Tetraketopiperazine is a chemical compound with a molecule containing a six member heterocyclic ring with two nitrogen atoms. Each carbon is doubly bonded to oxygen.

Production
Reacting sodium oxamate (the sodium salt of oxamic acid) with hydrochloric acid yields some tetraketopiperazine. A higher yield result from reacting ethyl oxalate with sodium ethoxide.

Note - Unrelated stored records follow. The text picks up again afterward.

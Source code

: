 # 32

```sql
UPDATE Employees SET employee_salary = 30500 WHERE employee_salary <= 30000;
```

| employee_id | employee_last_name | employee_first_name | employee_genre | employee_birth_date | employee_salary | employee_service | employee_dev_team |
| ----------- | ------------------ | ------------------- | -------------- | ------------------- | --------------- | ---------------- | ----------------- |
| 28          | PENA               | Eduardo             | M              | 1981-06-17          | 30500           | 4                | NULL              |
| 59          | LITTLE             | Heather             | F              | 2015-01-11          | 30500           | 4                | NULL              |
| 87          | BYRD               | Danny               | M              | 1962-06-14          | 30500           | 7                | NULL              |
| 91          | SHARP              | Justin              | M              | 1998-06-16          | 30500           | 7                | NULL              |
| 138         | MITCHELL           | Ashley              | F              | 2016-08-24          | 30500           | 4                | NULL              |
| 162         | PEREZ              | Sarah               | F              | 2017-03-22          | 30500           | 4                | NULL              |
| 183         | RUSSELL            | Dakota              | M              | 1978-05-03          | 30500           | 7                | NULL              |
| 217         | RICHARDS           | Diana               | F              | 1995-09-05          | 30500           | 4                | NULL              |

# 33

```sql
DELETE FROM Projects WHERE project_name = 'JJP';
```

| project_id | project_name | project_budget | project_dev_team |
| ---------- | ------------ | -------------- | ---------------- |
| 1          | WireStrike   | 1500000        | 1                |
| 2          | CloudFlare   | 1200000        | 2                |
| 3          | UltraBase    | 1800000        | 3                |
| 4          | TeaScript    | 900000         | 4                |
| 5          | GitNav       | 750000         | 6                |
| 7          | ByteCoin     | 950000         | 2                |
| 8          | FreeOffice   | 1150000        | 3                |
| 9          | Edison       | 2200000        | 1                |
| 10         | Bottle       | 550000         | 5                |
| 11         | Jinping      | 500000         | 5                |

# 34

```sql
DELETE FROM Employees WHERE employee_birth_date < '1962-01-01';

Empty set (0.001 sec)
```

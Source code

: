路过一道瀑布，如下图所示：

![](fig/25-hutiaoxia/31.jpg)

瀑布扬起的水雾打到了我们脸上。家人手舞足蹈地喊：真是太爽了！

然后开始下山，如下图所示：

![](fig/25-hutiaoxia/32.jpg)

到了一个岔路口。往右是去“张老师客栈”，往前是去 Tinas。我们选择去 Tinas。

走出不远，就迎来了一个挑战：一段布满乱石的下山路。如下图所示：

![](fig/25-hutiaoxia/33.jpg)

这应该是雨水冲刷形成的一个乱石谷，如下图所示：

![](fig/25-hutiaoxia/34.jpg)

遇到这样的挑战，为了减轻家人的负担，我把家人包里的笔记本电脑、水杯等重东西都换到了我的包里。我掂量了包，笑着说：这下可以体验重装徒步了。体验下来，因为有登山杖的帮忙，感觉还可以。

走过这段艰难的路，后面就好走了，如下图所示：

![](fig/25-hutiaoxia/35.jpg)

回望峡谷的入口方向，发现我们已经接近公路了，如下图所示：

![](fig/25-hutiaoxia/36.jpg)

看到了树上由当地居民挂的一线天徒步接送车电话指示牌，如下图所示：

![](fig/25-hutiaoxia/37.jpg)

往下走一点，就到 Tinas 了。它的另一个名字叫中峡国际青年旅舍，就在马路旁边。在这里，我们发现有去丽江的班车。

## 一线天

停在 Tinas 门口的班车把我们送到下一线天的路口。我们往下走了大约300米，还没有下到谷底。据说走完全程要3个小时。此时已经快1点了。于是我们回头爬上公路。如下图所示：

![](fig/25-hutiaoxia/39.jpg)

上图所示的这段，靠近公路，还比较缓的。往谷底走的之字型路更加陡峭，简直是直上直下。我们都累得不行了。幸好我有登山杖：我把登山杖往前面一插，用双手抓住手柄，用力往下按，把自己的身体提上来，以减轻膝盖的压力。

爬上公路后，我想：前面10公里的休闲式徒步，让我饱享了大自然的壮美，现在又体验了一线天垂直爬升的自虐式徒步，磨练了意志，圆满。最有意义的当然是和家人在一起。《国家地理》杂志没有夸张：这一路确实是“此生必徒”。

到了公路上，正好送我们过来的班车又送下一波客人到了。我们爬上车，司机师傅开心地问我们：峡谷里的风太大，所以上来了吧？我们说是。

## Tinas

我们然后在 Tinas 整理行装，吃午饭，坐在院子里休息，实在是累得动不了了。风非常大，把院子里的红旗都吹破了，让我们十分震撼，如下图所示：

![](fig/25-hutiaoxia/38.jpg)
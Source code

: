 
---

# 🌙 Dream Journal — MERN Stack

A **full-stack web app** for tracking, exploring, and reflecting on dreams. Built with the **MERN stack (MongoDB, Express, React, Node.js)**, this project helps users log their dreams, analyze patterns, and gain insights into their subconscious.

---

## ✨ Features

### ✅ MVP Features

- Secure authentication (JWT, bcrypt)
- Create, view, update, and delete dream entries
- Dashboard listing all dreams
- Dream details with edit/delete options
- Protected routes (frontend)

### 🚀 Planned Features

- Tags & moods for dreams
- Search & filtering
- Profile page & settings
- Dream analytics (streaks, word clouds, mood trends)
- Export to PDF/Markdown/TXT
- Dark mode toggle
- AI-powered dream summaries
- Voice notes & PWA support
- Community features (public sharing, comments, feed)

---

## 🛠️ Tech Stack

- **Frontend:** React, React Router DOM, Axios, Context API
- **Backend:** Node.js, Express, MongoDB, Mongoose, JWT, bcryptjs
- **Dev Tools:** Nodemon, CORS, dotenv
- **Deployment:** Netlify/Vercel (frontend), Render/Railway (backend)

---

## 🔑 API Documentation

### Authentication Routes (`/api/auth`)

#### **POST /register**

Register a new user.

Yet another way to make tetraketopiperazine is a condensation of oxamide with ethyl oxalate with sodium ethoxide present.

Excessive nitration of 2,6-diaminopyrazine ends up with tetraketopiperazine.

Reactions
The nitrogen atoms in tetraketopiperazine are slightly acidic losing their hydrogen atoms as ions. Salts of tetraketopiperazine exist. Tetraketopiperazine reacts with sodium bicarbonate to yield a monosodium salt. A disodium salt results from reaction with sodium hydroxide or sodium alkoxide. These are likely to be tautomeric with a hydrogen moving to an oxygen atom. Potassium salts also exist. A monosilver salt can be made from a silver compound and a dissolved tetraketopiperazine potassium salt. Ammonia and mercury salts of tetraketopiperazine also exist.
Tetraketopiperazine also can form a monohydrazone.

Reduction of tetraketopiperazine yields trikeopiperazine and then 2,5-diketopiperazine. Glyoxalic acid and oxamide are side products.

Properties
When heated tetraketopiperazine does not melt, but turns black at 250°C.

Tetraketopiperazine is slightly soluble in water and more so in boiling acetic acid. The solid form has monoclinic prismatic crystals.

pKa is 4.8 and the second pKa2 is 8.2.